The F-14 for MSFS includes a manual to walk users through the add-on’s basic functionality and the startup process. Additionally, the manual explains much of the interface controls for features such as Jester or confusing-to-bind controls. While useful, this manual outlines the issue with this add-on. If you compare the DCS F-14 manual to the MSFS F-14 manual, the core of my distaste for this add-on stands out like a sore thumb. The DCS F-14 manual is so large it crashes any browser on my laptop I try it on. The MSFS F-14 manual is 22 pages long. This add-on claims to be a high-fidelity simulation of the F-14 while boiling down the module to be virtually skin-deep.
The cost of the Heatblur F-14 is $34.99, which puts it at less than half the cost of the DCS version. At a deceptively low price, one might consider purchasing this instead of the DCS module. Do not do this. The F-14 for MSFS is nowhere near replacing the DCS module and should not be considered an affordable way to access this add-on. The MSFS version should, at best, be considered against other military aircraft for MSFS, which places this aircraft on the higher end of the cost spectrum.

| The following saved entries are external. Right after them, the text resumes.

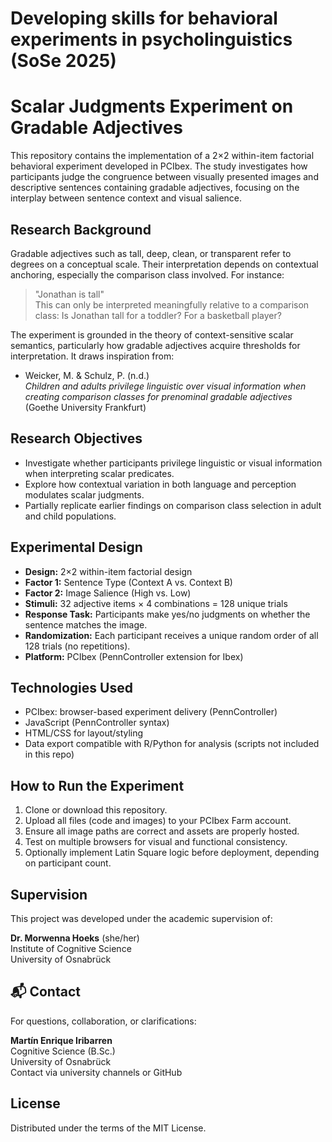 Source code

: # Developing skills for behavioral experiments in psycholinguistics (SoSe 2025)

# Scalar Judgments Experiment on Gradable Adjectives 

This repository contains the implementation of a 2×2 within-item factorial behavioral experiment developed in PCIbex. The study investigates how participants judge the congruence between visually presented images and descriptive sentences containing gradable adjectives, focusing on the interplay between sentence context and visual salience.

## Research Background

Gradable adjectives such as tall, deep, clean, or transparent refer to degrees on a conceptual scale. Their interpretation depends on contextual anchoring, especially the comparison class involved. For instance:

> "Jonathan is tall"  
> This can only be interpreted meaningfully relative to a comparison class: Is Jonathan tall for a toddler? For a basketball player?

The experiment is grounded in the theory of context-sensitive scalar semantics, particularly how gradable adjectives acquire thresholds for interpretation. It draws inspiration from:

- Weicker, M. & Schulz, P. (n.d.)  
  *Children and adults privilege linguistic over visual information when creating comparison classes for prenominal gradable adjectives* (Goethe University Frankfurt)

## Research Objectives

- Investigate whether participants privilege linguistic or visual information when interpreting scalar predicates.  
- Explore how contextual variation in both language and perception modulates scalar judgments.  
- Partially replicate earlier findings on comparison class selection in adult and child populations.

## Experimental Design

- **Design:** 2×2 within-item factorial design  
- **Factor 1:** Sentence Type (Context A vs. Context B)  
- **Factor 2:** Image Salience (High vs. Low)  
- **Stimuli:** 32 adjective items × 4 combinations = 128 unique trials  
- **Response Task:** Participants make yes/no judgments on whether the sentence matches the image.  
- **Randomization:** Each participant receives a unique random order of all 128 trials (no repetitions).  
- **Platform:** PCIbex (PennController extension for Ibex)  

## Technologies Used

- PCIbex: browser-based experiment delivery (PennController)  
- JavaScript (PennController syntax)  
- HTML/CSS for layout/styling  
- Data export compatible with R/Python for analysis (scripts not included in this repo)  

## How to Run the Experiment

1. Clone or download this repository.  
2. Upload all files (code and images) to your PCIbex Farm account.  
3. Ensure all image paths are correct and assets are properly hosted.  
4. Test on multiple browsers for visual and functional consistency.  
5. Optionally implement Latin Square logic before deployment, depending on participant count.

## Supervision

This project was developed under the academic supervision of:  

**Dr. Morwenna Hoeks** (she/her)  
Institute of Cognitive Science  
University of Osnabrück  

## 📬 Contact

For questions, collaboration, or clarifications:  

**Martín Enrique Iribarren**  
Cognitive Science (B.Sc.)  
University of Osnabrück  
Contact via university channels or GitHub  

## License

Distributed under the terms of the MIT License.
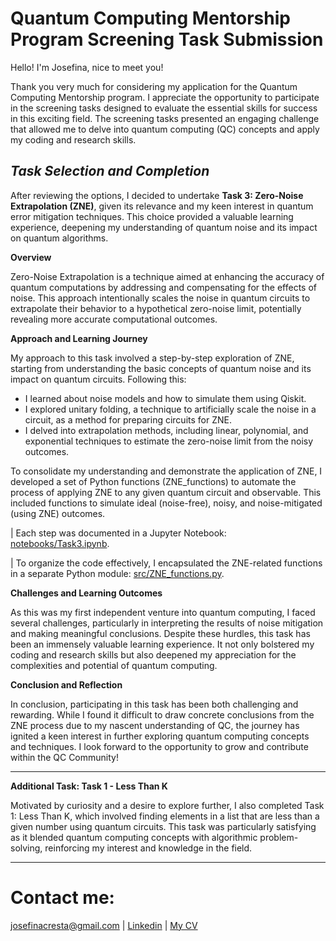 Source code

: # Quantum Computing Mentorship Program Screening Task Submission


Hello! I'm Josefina, nice to meet you!

Thank you very much for considering my application for the Quantum Computing Mentorship program. I appreciate the opportunity to participate in the screening tasks designed to evaluate the essential skills for success in this exciting field. The screening tasks presented an engaging challenge that allowed me to delve into quantum computing (QC) concepts and apply my coding and research skills.

## *Task Selection and Completion*


After reviewing the options, I decided to undertake **Task 3: Zero-Noise Extrapolation (ZNE)**, given its relevance and my keen interest in quantum error mitigation techniques. This choice provided a valuable learning experience, deepening my understanding of quantum noise and its impact on quantum algorithms.

**Overview**

Zero-Noise Extrapolation is a technique aimed at enhancing the accuracy of quantum computations by addressing and compensating for the effects of noise. This approach intentionally scales the noise in quantum circuits to extrapolate their behavior to a hypothetical zero-noise limit, potentially revealing more accurate computational outcomes.

**Approach and Learning Journey**

My approach to this task involved a step-by-step exploration of ZNE, starting from understanding the basic concepts of quantum noise and its impact on quantum circuits. Following this:

* I learned about noise models and how to simulate them using Qiskit.
* I explored unitary folding, a technique to artificially scale the noise in a circuit, as a method for preparing circuits for ZNE.
* I delved into extrapolation methods, including linear, polynomial, and exponential techniques to estimate the zero-noise limit from the noisy outcomes.

To consolidate my understanding and demonstrate the application of ZNE, I developed a set of Python functions (ZNE_functions) to automate the process of applying ZNE to any given quantum circuit and observable. This included functions to simulate ideal (noise-free), noisy, and noise-mitigated (using ZNE) outcomes.

| Each step was documented in a Jupyter Notebook: [notebooks/Task3.ipynb](https://github.com/JosefinaCresta/QOSFMentorship-JosefinaCresta-Cohort9ScreeningTasks/blob/main/notebooks/Task3.ipynb).

| To organize the code effectively, I encapsulated the ZNE-related functions in a separate Python module: [src/ZNE_functions.py](https://github.com/JosefinaCresta/QOSFMentorship-JosefinaCresta-Cohort9ScreeningTasks/blob/main/src/ZNE_functions.py).

**Challenges and Learning Outcomes**

As this was my first independent venture into quantum computing, I faced several challenges, particularly in interpreting the results of noise mitigation and making meaningful conclusions. Despite these hurdles, this task has been an immensely valuable learning experience. It not only bolstered my coding and research skills but also deepened my appreciation for the complexities and potential of quantum computing.

**Conclusion and Reflection**

In conclusion, participating in this task has been both challenging and rewarding. While I found it difficult to draw concrete conclusions from the ZNE process due to my nascent understanding of QC, the journey has ignited a keen interest in further exploring quantum computing concepts and techniques. I look forward to the opportunity to grow and contribute within the QC Community!


---

**Additional Task: Task 1 - Less Than K**

Motivated by curiosity and a desire to explore further, I also completed Task 1: Less Than K, which involved finding elements in a list that are less than a given number using quantum circuits. This task was particularly satisfying as it blended quantum computing concepts with algorithmic problem-solving, reinforcing my interest and knowledge in the field.

---
# Contact me:
josefinacresta@gmail.com |
[Linkedin](www.linkedin.com/in/josefina-cresta) |
[My CV](https://josefinacresta.my.canva.site/cvjosefinacresta) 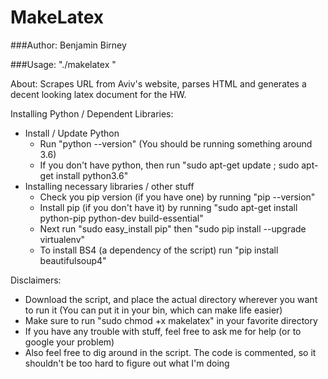 <h1>MakeLatex</h1>

###Author: Benjamin Birney

###Usage: "./makelatex <hw number>"

About: Scrapes URL from Aviv's website, parses HTML and generates a decent looking latex document for the HW.

Installing Python / Dependent Libraries:
- Install / Update Python
  - Run "python --version" (You should be running something around 3.6)
  - If you don't have python, then run "sudo apt-get update ; sudo apt-get install python3.6"
- Installing necessary libraries / other stuff
  - Check you pip version (if you have one) by running "pip --version"
  - Install pip (if you don't have it) by running "sudo apt-get install python-pip python-dev 
    build-essential"
  - Next run "sudo easy_install pip" then "sudo pip install --upgrade virtualenv"
  - To install BS4 (a dependency of the script) run "pip install beautifulsoup4"

Disclaimers:
- Download the script, and place the actual directory wherever you want to run it
  (You can put it in your bin, which can make life easier)
- Make sure to run "sudo chmod +x makelatex" in your favorite directory
- If you have any trouble with stuff, feel free to ask me for help (or to google your problem)
- Also feel free to dig around in the script. The code is commented, so it shouldn't be too 
  hard to figure out what I'm doing
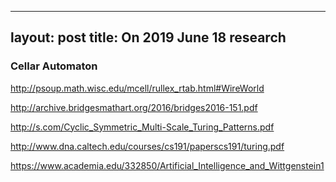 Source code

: 
---
layout: post
title: On 2019 June 18 research
---

### Cellar Automaton


http://psoup.math.wisc.edu/mcell/rullex_rtab.html#WireWorld


http://archive.bridgesmathart.org/2016/bridges2016-151.pdf

http://s.com/Cyclic_Symmetric_Multi-Scale_Turing_Patterns.pdf


http://www.dna.caltech.edu/courses/cs191/paperscs191/turing.pdf

https://www.academia.edu/332850/Artificial_Intelligence_and_Wittgenstein1



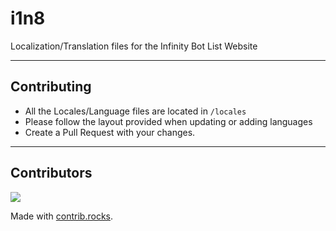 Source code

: # i1n8
Localization/Translation files for the Infinity Bot List Website

---

## Contributing
- All the Locales/Language files are located in `/locales`
- Please follow the layout provided when updating or adding languages
- Create a Pull Request with your changes.

---

## Contributors
<a href="https://github.com/InfinityBotList/i1n8/graphs/contributors">
  <img src="https://contrib.rocks/image?repo=InfinityBotList/i1n8" />
</a>

Made with [contrib.rocks](https://contrib.rocks).
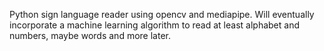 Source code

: Python sign language reader using opencv and mediapipe. Will eventually incorporate a machine learning algorithm to read at least alphabet and numbers, maybe words and more later.
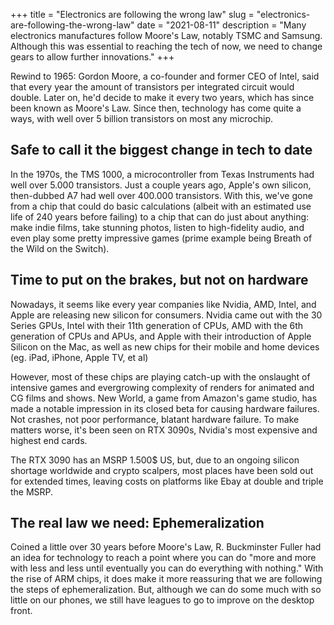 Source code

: +++
title = "Electronics are following the wrong law"
slug = "electronics-are-following-the-wrong-law"
date = "2021-08-11"
description = "Many electronics manufactures follow Moore's Law, notably TSMC and Samsung. Although this was essential to reaching the tech of now, we need to change gears to allow further innovations."
+++

Rewind to 1965: Gordon Moore, a co-founder and former CEO of Intel, said that every year the amount of transistors per integrated circuit would double. Later on, he'd decide to make it every two years, which has since been known as Moore's Law. Since then, technology has come quite a ways, with well over 5 billion transistors on most any microchip.

## Safe to call it the biggest change in tech to date

In the 1970s, the TMS 1000, a microcontroller from Texas Instruments had well over 5.000 transistors. Just a couple years ago, Apple's own silicon, then-dubbed A7 had well over 400.000 transistors. With this, we've gone from a chip that could do basic calculations (albeit with an estimated use life of 240 years before failing) to a chip that can do just about anything: make indie films, take stunning photos, listen to high-fidelity audio, and even play some pretty impressive games (prime example being Breath of the Wild on the Switch). 

## Time to put on the brakes, but not on hardware

Nowadays, it seems like every year companies like Nvidia, AMD, Intel, and Apple are releasing new silicon for consumers. Nvidia came out with the 30 Series GPUs, Intel with their 11th generation of CPUs, AMD with the 6th generation of CPUs and APUs, and Apple with their introduction of Apple Silicon on the Mac, as well as new chips for their mobile and home devices (eg. iPad, iPhone, Apple TV, et al)

However, most of these chips are playing catch-up with the onslaught of intensive games and evergrowing complexity of renders for animated and CG films and shows. New World, a game from Amazon's game studio, has made a notable impression in its closed beta for causing hardware failures. Not crashes, not poor performance, blatant hardware failure. To make matters worse, it's been seen on RTX 3090s, Nvidia's most expensive and highest end cards.

The RTX 3090 has an MSRP 1.500$ US, but, due to an ongoing silicon shortage worldwide and crypto scalpers, most places have been sold out for extended times, leaving costs on platforms like Ebay at double and triple the MSRP.

## The real law we need: Ephemeralization

Coined a little over 30 years before Moore's Law, R. Buckminster Fuller had an idea for technology to reach a point where you can do "more and more with less and less until eventually you can do everything with nothing." With the rise of ARM chips, it does make it more reassuring that we are following the steps of ephemeralization. But, although we can do some much with so little on our phones, we still have leagues to go to improve on the desktop front. 

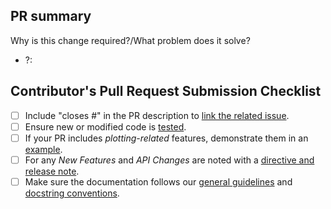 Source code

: <!-- These comments are hidden when you submit the pull request,
so you do not need to remove them!

Thank you so much for your PR! To help us review your contribution,

Please be sure to check out our code of conduct,
https://scikit-plots.github.io/dev/project/code_of_conduct.html

If you are new or need to be re-acquainted with scikit-plots
contributing workflow, please see
https://scikit-plots.github.io/dev/devel/index.html

Please just have a quick search on GitHub to see if a similar
pull request has already been posted.
We have old closed pull requests that might provide useful code or ideas
that directly tie in with your pull request.

We have several automatic features that run when a pull request is open.
They can appear daunting but do not worry because maintainers will help
you navigate them, if necessary. -->

## PR summary
<!-- Please provide at least 1-2 sentences describing the pull request
in detail (Why is this change required?/What problem does it solve?)
and link to relevant issues and PRs.
Also please summarize the changes in the title, for example
"Raise ValueError on non-numeric input to set_xlim" and avoid non-descriptive titles such as " Addresses issue #8576".
-->
Why is this change required?/What problem does it solve?
- ?:


## Contributor's Pull Request Submission Checklist
<!--
#<Issue Number> : define issue number if exist
[ ]   default checkbox is unchecked
[x]   If a checkbox applies to this PR, leave it checked.
[N/A] If any checkbox does not apply, mark it as [N/A].
-->

- [ ] Include "closes #<Issue Number>" in the PR description to [link the related issue](https://docs.github.com/en/issues/tracking-your-work-with-issues/linking-a-pull-request-to-an-issue).
- [ ] Ensure new or modified code is [tested](https://scikit-plots.github.io/dev/devel/testing.html).
- [ ] If your PR includes *plotting-related* features, demonstrate them in an [example](https://scikit-plots.github.io/dev/devel/document.html#write-examples-and-tutorials).
- [ ] For any *New Features* and *API Changes* are noted with a [directive and release note](https://scikit-plots.github.io/dev/devel/api_changes.html#announce-changes-deprecations-and-new-features).
- [ ] Make sure the documentation follows our [general guidelines](https://scikit-plots.github.io/dev/devel/document.html#write-rest-pages) and [docstring conventions](https://scikit-plots.github.io/dev/devel/document.html#write-docstrings).

<!--We understand that PRs can sometimes be overwhelming,
especially as the reviews start coming in. Please let us know
if the reviews are unclear or the recommended next step
seems overly demanding, if you would like help in addressing
a reviewer's comments, or if you have been waiting too long
to hear back on your PR.-->
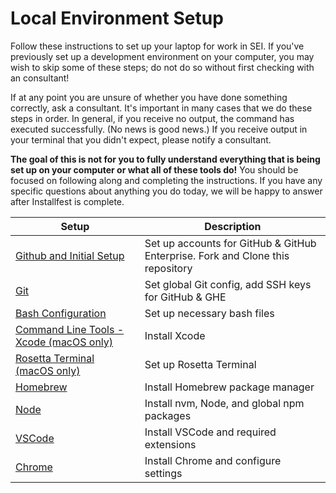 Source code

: # Local Environment Setup

Follow these instructions to set up your laptop for work in SEI. If you've previously set up a development environment on your computer, you may wish to skip some of these steps; do not do so without first checking with an consultant!

If at any point you are unsure of whether you have done something correctly, ask a consultant. It's important in many cases that we do these steps in order. In general, if you receive no output, the command has executed successfully. (No news is good news.) If you receive output in your terminal that you didn't expect, please notify a consultant.

**The goal of this is not for you to fully understand everything that is being set up on your computer or what all of these tools do!** You should be focused on following along and completing the instructions. If you have any specific questions about anything you do today, we will be happy to answer after Installfest is complete. 


Setup | Description
--- | ---
[Github and Initial Setup](github.md) | Set up accounts for GitHub & GitHub Enterprise. Fork and Clone this repository
[Git](git.md) | Set global Git config, add SSH keys for GitHub & GHE
[Bash Configuration](bash.md) | Set up necessary bash files
[Command Line Tools - Xcode (macOS only)](command_line_tools.md) | Install Xcode
[Rosetta Terminal (macOS only)](rosetta_terminal.md) | Set up Rosetta Terminal
[Homebrew](homebrew.md) | Install Homebrew package manager
[Node](node.md) | Install nvm, Node, and global npm packages
[VSCode](vscode.md) | Install VSCode and required extensions
[Chrome](chrome.md) | Install Chrome and configure settings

So, should you buy it? This add-on has its traits and flaws. The individuals who will enjoy this product are those who either won’t miss or aren’t aware of the features they are used to in DCS. Additionally, the work that has gone into the textures and modeling on this add-on makes it a viable choice for those only interested in the visuals or capturing screenshots. I struggle to find any other use case for this aircraft.
In a flight simulation platform primarily targeted at airliners and general aviation aircraft, the Heatblur/IndiaFoxtEcho F-14 Tomcat joins the ranks of countless military aircraft that continue to fall short of the mark and disappoint. The Heatblur/IFE F-14 Tomcat is available for $34.99 at Heatblur’s Webstore.